Only the lines holding "mode" are wanted. Copy every one from the records below.

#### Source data
————
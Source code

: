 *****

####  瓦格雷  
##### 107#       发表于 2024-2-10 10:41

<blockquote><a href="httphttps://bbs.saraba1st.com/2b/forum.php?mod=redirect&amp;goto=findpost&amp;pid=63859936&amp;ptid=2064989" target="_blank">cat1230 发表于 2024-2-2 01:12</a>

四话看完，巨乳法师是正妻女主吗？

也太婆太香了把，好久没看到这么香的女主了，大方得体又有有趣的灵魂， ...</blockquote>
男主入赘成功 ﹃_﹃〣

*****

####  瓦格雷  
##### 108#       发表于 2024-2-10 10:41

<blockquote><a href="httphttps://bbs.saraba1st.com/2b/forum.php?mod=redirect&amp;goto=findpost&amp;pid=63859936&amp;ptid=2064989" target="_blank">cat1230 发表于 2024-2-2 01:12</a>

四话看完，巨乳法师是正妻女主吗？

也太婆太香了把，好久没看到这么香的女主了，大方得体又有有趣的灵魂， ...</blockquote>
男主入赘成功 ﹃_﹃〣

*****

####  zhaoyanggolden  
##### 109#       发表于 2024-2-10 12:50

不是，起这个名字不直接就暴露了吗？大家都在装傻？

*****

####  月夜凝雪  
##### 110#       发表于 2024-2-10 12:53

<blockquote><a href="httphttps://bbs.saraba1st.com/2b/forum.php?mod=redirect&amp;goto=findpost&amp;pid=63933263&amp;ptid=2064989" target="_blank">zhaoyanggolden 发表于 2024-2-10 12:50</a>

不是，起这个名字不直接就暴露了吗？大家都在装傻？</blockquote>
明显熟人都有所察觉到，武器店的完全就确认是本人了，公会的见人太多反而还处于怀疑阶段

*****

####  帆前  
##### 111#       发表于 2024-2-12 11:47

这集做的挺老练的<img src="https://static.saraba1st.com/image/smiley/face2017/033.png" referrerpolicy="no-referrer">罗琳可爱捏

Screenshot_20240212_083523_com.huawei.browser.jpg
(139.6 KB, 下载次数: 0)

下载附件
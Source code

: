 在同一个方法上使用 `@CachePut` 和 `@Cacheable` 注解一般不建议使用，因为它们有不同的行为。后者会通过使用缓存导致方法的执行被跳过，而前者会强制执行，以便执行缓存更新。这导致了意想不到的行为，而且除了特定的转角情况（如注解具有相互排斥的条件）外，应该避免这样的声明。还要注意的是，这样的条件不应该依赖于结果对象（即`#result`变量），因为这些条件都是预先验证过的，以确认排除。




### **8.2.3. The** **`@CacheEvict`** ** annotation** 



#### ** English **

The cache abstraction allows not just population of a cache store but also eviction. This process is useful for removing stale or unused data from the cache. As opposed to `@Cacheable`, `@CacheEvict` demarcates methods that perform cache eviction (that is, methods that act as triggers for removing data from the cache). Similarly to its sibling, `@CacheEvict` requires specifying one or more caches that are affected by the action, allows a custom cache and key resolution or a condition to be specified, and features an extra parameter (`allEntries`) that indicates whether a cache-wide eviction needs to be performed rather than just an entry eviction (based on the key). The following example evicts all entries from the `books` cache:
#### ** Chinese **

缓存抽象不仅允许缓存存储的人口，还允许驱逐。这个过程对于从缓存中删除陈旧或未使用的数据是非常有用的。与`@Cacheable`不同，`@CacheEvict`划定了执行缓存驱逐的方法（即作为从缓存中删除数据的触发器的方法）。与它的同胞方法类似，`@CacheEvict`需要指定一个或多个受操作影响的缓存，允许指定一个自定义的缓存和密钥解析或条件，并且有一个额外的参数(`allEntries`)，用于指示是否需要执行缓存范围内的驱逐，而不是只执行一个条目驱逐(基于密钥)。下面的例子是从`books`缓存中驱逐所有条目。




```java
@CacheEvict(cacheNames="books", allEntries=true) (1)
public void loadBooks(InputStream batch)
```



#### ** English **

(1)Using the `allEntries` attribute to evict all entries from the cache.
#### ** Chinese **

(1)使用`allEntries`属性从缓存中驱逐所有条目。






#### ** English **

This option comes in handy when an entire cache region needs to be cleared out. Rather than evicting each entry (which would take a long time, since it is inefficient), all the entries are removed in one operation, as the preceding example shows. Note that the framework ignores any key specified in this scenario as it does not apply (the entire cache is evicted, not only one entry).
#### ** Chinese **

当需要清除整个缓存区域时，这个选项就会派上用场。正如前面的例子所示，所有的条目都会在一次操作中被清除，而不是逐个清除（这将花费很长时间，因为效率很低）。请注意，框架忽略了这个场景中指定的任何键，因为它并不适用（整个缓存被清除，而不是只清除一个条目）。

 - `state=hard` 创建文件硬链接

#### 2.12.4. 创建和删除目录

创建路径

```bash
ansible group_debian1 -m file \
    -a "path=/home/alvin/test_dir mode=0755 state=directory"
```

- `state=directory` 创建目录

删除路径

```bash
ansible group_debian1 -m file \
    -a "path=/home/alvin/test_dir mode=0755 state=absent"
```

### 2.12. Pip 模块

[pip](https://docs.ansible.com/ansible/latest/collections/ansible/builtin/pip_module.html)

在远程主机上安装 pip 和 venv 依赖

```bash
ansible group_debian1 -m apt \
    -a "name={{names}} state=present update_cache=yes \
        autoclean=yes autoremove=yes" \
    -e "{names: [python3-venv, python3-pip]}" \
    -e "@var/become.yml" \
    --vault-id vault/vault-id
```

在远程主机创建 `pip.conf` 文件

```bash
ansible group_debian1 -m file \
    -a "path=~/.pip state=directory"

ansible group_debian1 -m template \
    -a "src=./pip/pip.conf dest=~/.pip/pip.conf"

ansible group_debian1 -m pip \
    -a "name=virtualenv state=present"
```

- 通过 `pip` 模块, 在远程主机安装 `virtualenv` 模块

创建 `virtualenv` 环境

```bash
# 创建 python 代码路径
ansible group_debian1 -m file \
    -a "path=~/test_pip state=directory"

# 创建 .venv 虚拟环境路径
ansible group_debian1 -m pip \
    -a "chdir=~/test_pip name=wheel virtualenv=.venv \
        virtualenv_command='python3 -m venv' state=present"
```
————
#### ANSWER
    -a "path=/home/alvin/test_dir mode=0755 state=directory"
    -a "path=/home/alvin/test_dir mode=0755 state=absent"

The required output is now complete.